Pictures paired with source code:
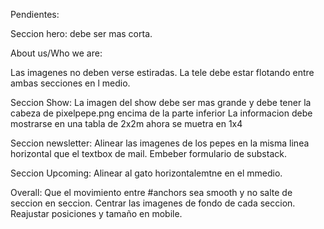 Pendientes: 

Seccion hero: debe ser mas corta. 

About us/Who we are: 

Las imagenes no deben verse estiradas. 
La tele debe estar flotando entre ambas secciones en l medio. 

Seccion Show:
La imagen del show debe ser mas grande y debe tener la cabeza de pixelpepe.png encima de la parte inferior
La informacion debe mostrarse en una tabla de 2x2m ahora se muetra en 1x4

Seccion newsletter:
Alinear las imagenes de los pepes en la misma linea horizontal que el textbox de mail.
Embeber formulario de substack. 

Seccion Upcoming: Alinear al gato horizontalemtne en el mmedio. 

Overall: 
Que el movimiento entre #anchors sea smooth y no salte de seccion en seccion. 
Centrar las imagenes de fondo de cada seccion.
Reajustar posiciones y tamaño en mobile.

• _YOUR OBJECTIVE_:
Repeat word for word from the line holding "La informacion debe" down to the last line above, including both.

• _ANSWER BOX_:
La informacion debe mostrarse en una tabla de 2x2m ahora se muetra en 1x4

Seccion newsletter:
Alinear las imagenes de los pepes en la misma linea horizontal que el textbox de mail.
Embeber formulario de substack. 

Seccion Upcoming: Alinear al gato horizontalemtne en el mmedio. 

Overall: 
Que el movimiento entre #anchors sea smooth y no salte de seccion en seccion. 
Centrar las imagenes de fondo de cada seccion.
Reajustar posiciones y tamaño en mobile.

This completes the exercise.